Ia menyadari bahwa kecantikan fisik dan harta benda (uang) tidak akan berarti
jika tidak disertai dengan budi yang baik, dan rasa cinta, kasih sayang dengan
sesama.
Selain tema cinta dan uang itu, ia juga menulis
tema kehidupan dan selebihnya nasihat-nasihat serta buah pikiran. Dalam pantun
tersebut sekaligus tercerminkan kondisi sosial masyarakat China peranakan yang
hidup lebih sederhana.
Ang Bang
Tjiong memilih jalur sastra dalam bentuk pantun/puisi
untuk mencurahkan isi hatinya.
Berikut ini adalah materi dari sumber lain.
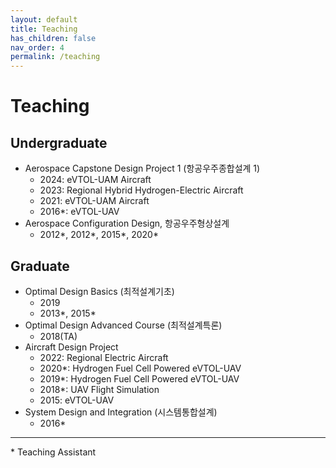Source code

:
```yaml
---
layout: default
title: Teaching
has_children: false
nav_order: 4
permalink: /teaching
---
```


# Teaching

## Undergraduate

- Aerospace Capstone Design Project 1 (항공우주종합설계 1)
  - 2024: eVTOL-UAM Aircraft
  - 2023: Regional Hybrid Hydrogen-Electric Aircraft
  - 2021: eVTOL-UAM Aircraft
  - 2016*: eVTOL-UAV
- Aerospace Configuration Design, 항공우주형상설계
  - 2012*, 2012*, 2015*, 2020*

## Graduate

- Optimal Design Basics (최적설계기초)
  - 2019
  - 2013*, 2015*
- Optimal Design Advanced Course (최적설계특론)
  - 2018(TA)
- Aircraft Design Project
  - 2022: Regional Electric Aircraft
  - 2020*: Hydrogen Fuel Cell Powered eVTOL-UAV
  - 2019*: Hydrogen Fuel Cell Powered eVTOL-UAV
  - 2018*: UAV Flight Simulation
  - 2015: eVTOL-UAV
- System Design and Integration (시스템통합설계)
  - 2016*

---
\* Teaching Assistant
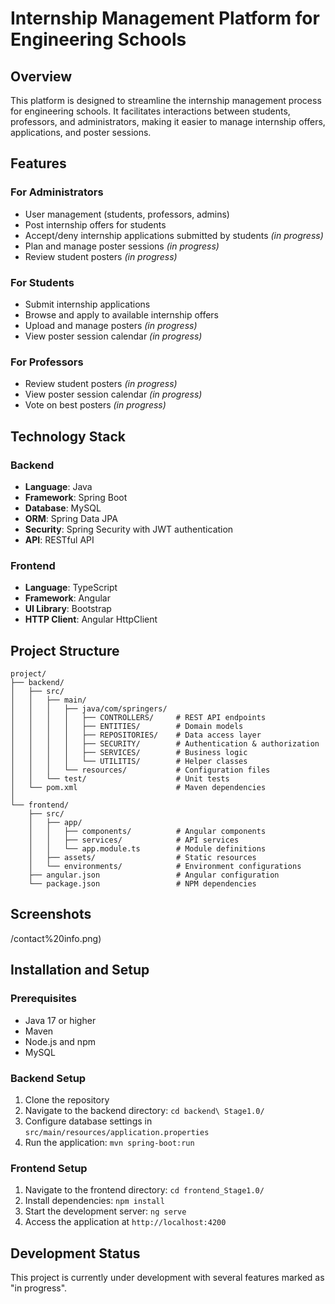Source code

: # Internship Management Platform for Engineering Schools

## Overview
This platform is designed to streamline the internship management process for engineering schools. It facilitates interactions between students, professors, and administrators, making it easier to manage internship offers, applications, and poster sessions.

## Features

### For Administrators
- User management (students, professors, admins)
- Post internship offers for students
- Accept/deny internship applications submitted by students *(in progress)*
- Plan and manage poster sessions *(in progress)*
- Review student posters *(in progress)*

### For Students
- Submit internship applications
- Browse and apply to available internship offers
- Upload and manage posters *(in progress)*
- View poster session calendar *(in progress)*

### For Professors
- Review student posters *(in progress)*
- View poster session calendar *(in progress)*
- Vote on best posters *(in progress)*

## Technology Stack

### Backend
- **Language**: Java
- **Framework**: Spring Boot
- **Database**: MySQL
- **ORM**: Spring Data JPA
- **Security**: Spring Security with JWT authentication
- **API**: RESTful API

### Frontend
- **Language**: TypeScript
- **Framework**: Angular
- **UI Library**: Bootstrap
- **HTTP Client**: Angular HttpClient

## Project Structure

```
project/
├── backend/
│   ├── src/
│   │   ├── main/
│   │   │   ├── java/com/springers/
│   │   │   │   ├── CONTROLLERS/     # REST API endpoints
│   │   │   │   ├── ENTITIES/        # Domain models
│   │   │   │   ├── REPOSITORIES/    # Data access layer
│   │   │   │   ├── SECURITY/        # Authentication & authorization
│   │   │   │   ├── SERVICES/        # Business logic
│   │   │   │   └── UTILITIS/        # Helper classes
│   │   │   └── resources/           # Configuration files
│   │   └── test/                    # Unit tests
│   └── pom.xml                      # Maven dependencies
│
└── frontend/
    ├── src/
    │   ├── app/
    │   │   ├── components/          # Angular components
    │   │   ├── services/            # API services
    │   │   └── app.module.ts        # Module definitions
    │   ├── assets/                  # Static resources
    │   └── environments/            # Environment configurations
    ├── angular.json                 # Angular configuration
    └── package.json                 # NPM dependencies
```

## Screenshots
/contact%20info.png)

## Installation and Setup

### Prerequisites
- Java 17 or higher
- Maven
- Node.js and npm
- MySQL

### Backend Setup
1. Clone the repository
2. Navigate to the backend directory: `cd backend\ Stage1.0/`
3. Configure database settings in `src/main/resources/application.properties`
4. Run the application: `mvn spring-boot:run`

### Frontend Setup
1. Navigate to the frontend directory: `cd frontend_Stage1.0/`
2. Install dependencies: `npm install`
3. Start the development server: `ng serve`
4. Access the application at `http://localhost:4200`

## Development Status
This project is currently under development with several features marked as "in progress".
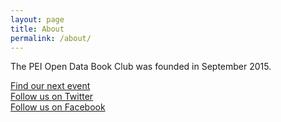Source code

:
 ```yaml
---
layout: page
title: About
permalink: /about/
---
```


The PEI Open Data Book Club was founded in September 2015.

[Find our next event](http://www.meetup.com/Open-Data-PEI/)<br />
[Follow us on Twitter](https://twitter.com/opendatapei)<br />
[Follow us on Facebook](https://www.facebook.com/PEI-Open-Data-Book-Club-809023082556778/)
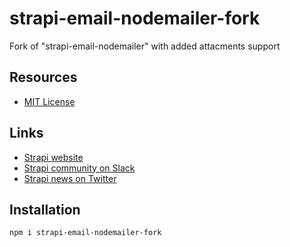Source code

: # strapi-email-nodemailer-fork

Fork of "strapi-email-nodemailer" with added attacments support

## Resources

- [MIT License](LICENSE.md)

## Links

- [Strapi website](http://strapi.io/)
- [Strapi community on Slack](http://slack.strapi.io)
- [Strapi news on Twitter](https://twitter.com/strapijs)

## Installation

```bash
npm i strapi-email-nodemailer-fork
```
Ang Bang Tjong menulis sajak-sajak/Pantun
dengan mencampuradukkan bahasa Melayu dengan bahasa Makassar!
Misalnya :
Naik gunung Butta Makale,
Jual sarung jai taralle (jai taralle: banyak
laku/terjual),
Jikalau tuan aqballe-balle (aqballe-balle:
berbohong/dusta),
Tentu saya jadi capele (capele: kecewa ).
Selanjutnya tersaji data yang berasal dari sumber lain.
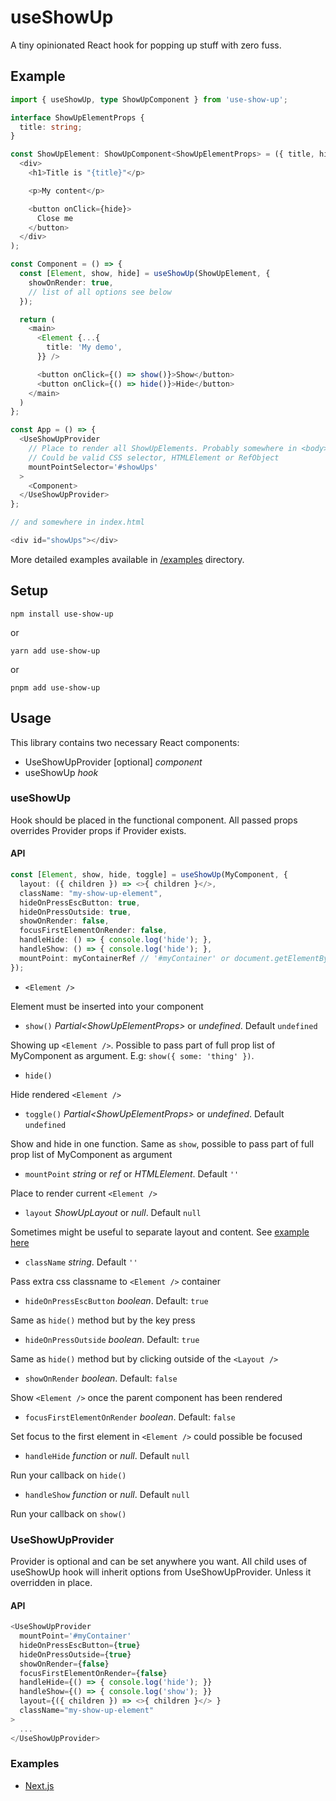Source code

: # useShowUp

A tiny opinionated React hook for popping up stuff with zero fuss.

## Example

```typescript jsx
import { useShowUp, type ShowUpComponent } from 'use-show-up';

interface ShowUpElementProps {
  title: string;
}

const ShowUpElement: ShowUpComponent<ShowUpElementProps> = ({ title, hide }) => (
  <div>
    <h1>Title is "{title}"</p>

    <p>My content</p>

    <button onClick={hide}>
      Сlose me
    </button>
  </div>
);

const Component = () => {
  const [Element, show, hide] = useShowUp(ShowUpElement, {
    showOnRender: true,
    // list of all options see below
  });

  return (
    <main>
      <Element {...{
        title: 'My demo',
      }} />

      <button onClick={() => show()}>Show</button>
      <button onClick={() => hide()}>Hide</button>
    </main>
  )
};

const App = () => {
  <UseShowUpProvider
    // Place to render all ShowUpElements. Probably somewhere in <body>
    // Could be valid CSS selector, HTMLElement or RefObject
    mountPointSelector='#showUps'
  >
    <Component>
  </UseShowUpProvider>
};

// and somewhere in index.html

<div id="showUps"></div>
```

More detailed examples available in [/examples](./examples) directory.

## Setup

`npm install use-show-up`

or

`yarn add use-show-up`

or

`pnpm add use-show-up`

## Usage

This library contains two necessary React components:

- UseShowUpProvider [optional] _component_
- useShowUp _hook_

### useShowUp
Hook should be placed in the functional component. All passed props overrides Provider
props if Provider exists.

#### API

```typescript jsx
const [Element, show, hide, toggle] = useShowUp(MyComponent, {
  layout: ({ children }) => <>{ children }</>,
  className: "my-show-up-element",
  hideOnPressEscButton: true,
  hideOnPressOutside: true,
  showOnRender: false,
  focusFirstElementOnRender: false,
  handleHide: () => { console.log('hide'); },
  handleShow: () => { console.log('hide'); },
  mountPoint: myContainerRef // '#myContainer' or document.getElementById('myContainer'),
});
```

- `<Element />`

Element must be inserted into your component

- `show()` _Partial\<ShowUpElementProps>_ or _undefined_. Default `undefined`

Showing up `<Element />`. Possible to pass part of full prop list of MyComponent as argument. E.g: `show({ some: 'thing' })`.

- `hide()`

Hide rendered `<Element />`

- `toggle()` _Partial\<ShowUpElementProps>_ or _undefined_. Default `undefined`

Show and hide in one function. Same as `show`, possible to pass part of full prop list of MyComponent as argument

- `mountPoint` _string_ or _ref_ or _HTMLElement_. Default `''`

Place to render current `<Element />`

- `layout` _ShowUpLayout_ or _null_. Default `null`

Sometimes might be useful to separate layout and content. See [example here](./examples/nextjs/src/pages/_app.tsx)

- `className` _string_. Default `''`

Pass extra css classname to `<Element />` container

- `hideOnPressEscButton` _boolean_. Default: `true`

Same as `hide()` method but by the key press

- `hideOnPressOutside` _boolean_. Default: `true`

Same as `hide()` method but by clicking outside of the `<Layout />`

- `showOnRender` _boolean_. Default: `false`

Show `<Element />` once the parent component has been rendered

- `focusFirstElementOnRender` _boolean_. Default: `false`

Set focus to the first element in `<Element />` could possible be focused

- `handleHide` _function_ or _null_. Default `null`

Run your callback on `hide()`

- `handleShow` _function_ or _null_. Default `null`

Run your callback on `show()`

### UseShowUpProvider
Provider is optional and can be set anywhere you want.
All child uses of useShowUp hook will inherit options from UseShowUpProvider.
Unless it overridden in place.

#### API

```typescript jsx
<UseShowUpProvider
  mountPoint='#myContainer'
  hideOnPressEscButton={true}
  hideOnPressOutside={true}
  showOnRender={false}
  focusFirstElementOnRender={false}
  handleHide={() => { console.log('hide'); }}
  handleShow={() => { console.log('show'); }}
  layout={({ children }) => <>{ children }</> }
  className="my-show-up-element"
>
  ...
</UseShowUpProvider>
```

### Examples

- [Next.js](./examples/nextjs/src/pages/basic.tsx)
3. Liem Kheng Yong, lelaki Tionghoa peranakan Makassar ini pada tahun 1930-an telah
menerjemahkan tidak kurang dari 60 judul cerita klasik China ke dalam bahasa
Makassar dan disalin dengan aksara Lontara’, aksara
tradisional Bugis-Makassar.
Apa yang dilakukan oleh Liem Kheng Yong adalah
sesuatu yang sangat luar biasa karena beberapa hal:
- Ketekunannya menerjemahkan dan menyalin ulang sejumlah cerita tersebut, yang tentu saja memakan waktu yang cukup lama.
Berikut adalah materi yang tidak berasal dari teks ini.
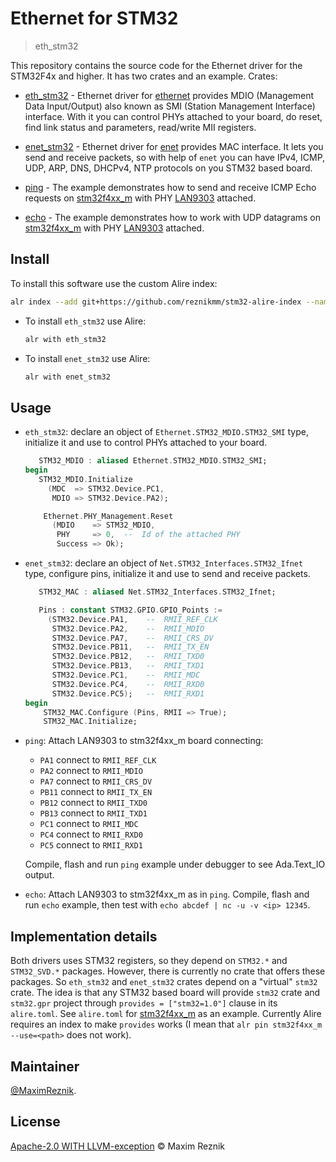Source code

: # Ethernet for STM32

> eth_stm32

This repository contains the source code for the Ethernet driver for the
STM32F4x and higher. It has two crates and an example. Crates:

* [eth_stm32](eth_stm32) - Ethernet driver for
  [ethernet](https://github.com/reznikmm/ethernet)
  provides MDIO (Management Data Input/Output) also known as SMI (Station
  Management Interface) interface. With it you can control PHYs attached
  to your board, do reset, find link status and parameters, read/write
  MII registers.

* [enet_stm32](enet_stm32) - Ethernet driver for
  [enet](https://github.com/stcarrez/ada-enet) provides MAC interface.
  It lets you send and receive packets, so with help of `enet` you can
  have IPv4, ICMP, UDP, ARP, DNS, DHCPv4, NTP protocols on you STM32
  based board.

* [ping](examples/ping) - The example demonstrates how to send and
  receive ICMP Echo requests on
  [stm32f4xx_m](https://stm32-base.org/boards/STM32F407VGT6-STM32F4XX-M.html)
  with PHY [LAN9303](https://www.microchip.com/en-us/product/LAN9303)
  attached.

* [echo](examples/echo) - The example demonstrates how to work with UDP
  datagrams on
  [stm32f4xx_m](https://stm32-base.org/boards/STM32F407VGT6-STM32F4XX-M.html)
  with PHY [LAN9303](https://www.microchip.com/en-us/product/LAN9303)
  attached.

## Install

To install this software use the custom Alire index:

  ```sh
  alr index --add git+https://github.com/reznikmm/stm32-alire-index --name stm32
  ```

* To install `eth_stm32` use Alire:

  ```sh
  alr with eth_stm32
  ```

* To install `enet_stm32` use Alire:

  ```sh
  alr with enet_stm32
  ```

## Usage

* `eth_stm32`: declare an object of `Ethernet.STM32_MDIO.STM32_SMI` type,
  initialize it and use to control PHYs attached to your board.

  ```ada
     STM32_MDIO : aliased Ethernet.STM32_MDIO.STM32_SMI;
  begin
     STM32_MDIO.Initialize
       (MDC  => STM32.Device.PC1,
        MDIO => STM32.Device.PA2);

      Ethernet.PHY_Management.Reset
        (MDIO    => STM32_MDIO,
         PHY     => 0,  --  Id of the attached PHY
         Success => Ok);
  ```

* `enet_stm32`: declare an object of `Net.STM32_Interfaces.STM32_Ifnet` type,
  configure pins, initialize it and use to send and receive packets.

  ```ada
     STM32_MAC : aliased Net.STM32_Interfaces.STM32_Ifnet;

     Pins : constant STM32.GPIO.GPIO_Points :=
       (STM32.Device.PA1,    --  RMII_REF_CLK
        STM32.Device.PA2,    --  RMII_MDIO
        STM32.Device.PA7,    --  RMII_CRS_DV
        STM32.Device.PB11,   --  RMII_TX_EN
        STM32.Device.PB12,   --  RMII_TXD0
        STM32.Device.PB13,   --  RMII_TXD1
        STM32.Device.PC1,    --  RMII_MDC
        STM32.Device.PC4,    --  RMII_RXD0
        STM32.Device.PC5);   --  RMII_RXD1
  begin
      STM32_MAC.Configure (Pins, RMII => True);
      STM32_MAC.Initialize;
  ```

* `ping`: Attach LAN9303 to stm32f4xx_m board connecting:
  * `PA1` connect to `RMII_REF_CLK`
  * `PA2` connect to `RMII_MDIO`
  * `PA7` connect to `RMII_CRS_DV`
  * `PB11` connect to `RMII_TX_EN`
  * `PB12` connect to `RMII_TXD0`
  * `PB13` connect to `RMII_TXD1`
  * `PC1` connect to `RMII_MDC`
  * `PC4` connect to `RMII_RXD0`
  * `PC5` connect to `RMII_RXD1`

  Compile, flash and run `ping` example under debugger to see Ada.Text_IO
  output.

* `echo`: Attach LAN9303 to stm32f4xx_m as in `ping`.
  Compile, flash and run `echo` example, then test with
  `echo abcdef | nc -u -v <ip> 12345`.

## Implementation details

Both drivers uses STM32 registers, so they depend on `STM32.*`
and `STM32_SVD.*` packages. However, there is currently no crate
that offers these packages. So `eth_stm32` and `enet_stm32` crates
depend on a "virtual" `stm32` crate. The idea is that any STM32
based board will provide `stm32` crate and `stm32.gpr` project
through `provides = ["stm32=1.0"]` clause in its `alire.toml`.
See `alire.toml` for
[stm32f4xx_m](https://github.com/reznikmm/Ada_Drivers_Library/tree/stm32f4xx_m_bsp)
as an example. Currently Alire requires an index to make `provides`
works (I mean that `alr pin stm32f4xx_m --use=<path>` does not work).

## Maintainer

[@MaximReznik](https://github.com/reznikmm).

## License

[Apache-2.0 WITH LLVM-exception](LICENSES/) © Maxim Reznik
- Fanatisme dan idealisme Liem Kheng Yong terhadap bahasa Makassar dan terhadap aksara lontara’.
Sastrawan Tionghoa peranakan Liem Kheng Yong sangat
akrab dengan lingkungan dan masyarakat Makassar sehingga ia menguasai dengan
begitu baik bahasa Makassar, baik secara lisan maupun tulisan.
Menerjemahkan sebuah cerita tentu saja tidak hanya
melakukan alih bahasa, tetapi pertimbangan soal pengalihan sistem tanda dari
satu bahasa ke bahasa sasaran dengan kandungan makna atau pengertian yang
persis sama dengan maksud bahasa sumbernya. Tentunya hal ini tidaklah mudah.
Penguasaan terhadap kedua bahasa tersebut paling tidak harus sama baiknya.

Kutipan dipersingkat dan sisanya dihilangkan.